Task to carry out
Drop all images. Then write out each line below exactly as given.

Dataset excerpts
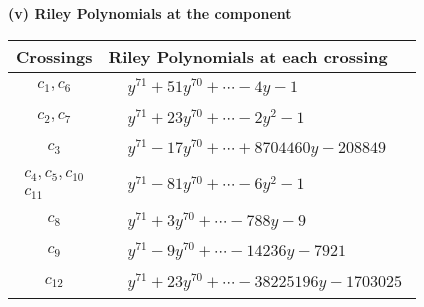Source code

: \documentclass[1p]{elsarticle_modified}
\theoremstyle{definition}
\begin{document}
\newpage\renewcommand{\arraystretch}{1}
\flushleft \textbf{(v) Riley Polynomials at the component}\newline \\
\begin{tabular}{m{50pt}|m{274pt}}
Crossings & \hspace{64pt}Riley Polynomials at each crossing \\
\hline $$\begin{aligned}c_{1},c_{6}\end{aligned}$$&$\begin{aligned}
&y^{71}+51 y^{70}+\cdots-4 y-1
\end{aligned}$\\
\hline $$\begin{aligned}c_{2},c_{7}\end{aligned}$$&$\begin{aligned}
&y^{71}+23 y^{70}+\cdots-2 y^2-1
\end{aligned}$\\
\hline $$\begin{aligned}c_{3}\end{aligned}$$&$\begin{aligned}
&y^{71}-17 y^{70}+\cdots+8704460 y-208849
\end{aligned}$\\
\hline $$\begin{aligned}c_{4},c_{5},c_{10}\\c_{11}\end{aligned}$$&$\begin{aligned}
&y^{71}-81 y^{70}+\cdots-6 y^2-1
\end{aligned}$\\
\hline $$\begin{aligned}c_{8}\end{aligned}$$&$\begin{aligned}
&y^{71}+3 y^{70}+\cdots-788 y-9
\end{aligned}$\\
\hline $$\begin{aligned}c_{9}\end{aligned}$$&$\begin{aligned}
&y^{71}-9 y^{70}+\cdots-14236 y-7921
\end{aligned}$\\
\hline $$\begin{aligned}c_{12}\end{aligned}$$&$\begin{aligned}
&y^{71}+23 y^{70}+\cdots-38225196 y-1703025
\end{aligned}$\\
\hline
\end{tabular}\\~\\
\end{document}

Worked solution
Source code

: \documentclass[1p]{elsarticle_modified}
\theoremstyle{definition}
\begin{document}
\newpage\renewcommand{\arraystretch}{1}
\flushleft \textbf{(v) Riley Polynomials at the component}\newline \\
\begin{tabular}{m{50pt}|m{274pt}}
Crossings & \hspace{64pt}Riley Polynomials at each crossing \\
\hline $$\begin{aligned}c_{1},c_{6}\end{aligned}$$&$\begin{aligned}
&y^{71}+51 y^{70}+\cdots-4 y-1
\end{aligned}$\\
\hline $$\begin{aligned}c_{2},c_{7}\end{aligned}$$&$\begin{aligned}
&y^{71}+23 y^{70}+\cdots-2 y^2-1
\end{aligned}$\\
\hline $$\begin{aligned}c_{3}\end{aligned}$$&$\begin{aligned}
&y^{71}-17 y^{70}+\cdots+8704460 y-208849
\end{aligned}$\\
\hline $$\begin{aligned}c_{4},c_{5},c_{10}\\c_{11}\end{aligned}$$&$\begin{aligned}
&y^{71}-81 y^{70}+\cdots-6 y^2-1
\end{aligned}$\\
\hline $$\begin{aligned}c_{8}\end{aligned}$$&$\begin{aligned}
&y^{71}+3 y^{70}+\cdots-788 y-9
\end{aligned}$\\
\hline $$\begin{aligned}c_{9}\end{aligned}$$&$\begin{aligned}
&y^{71}-9 y^{70}+\cdots-14236 y-7921
\end{aligned}$\\
\hline $$\begin{aligned}c_{12}\end{aligned}$$&$\begin{aligned}
&y^{71}+23 y^{70}+\cdots-38225196 y-1703025
\end{aligned}$\\
\hline
\end{tabular}\\~\\
\end{document}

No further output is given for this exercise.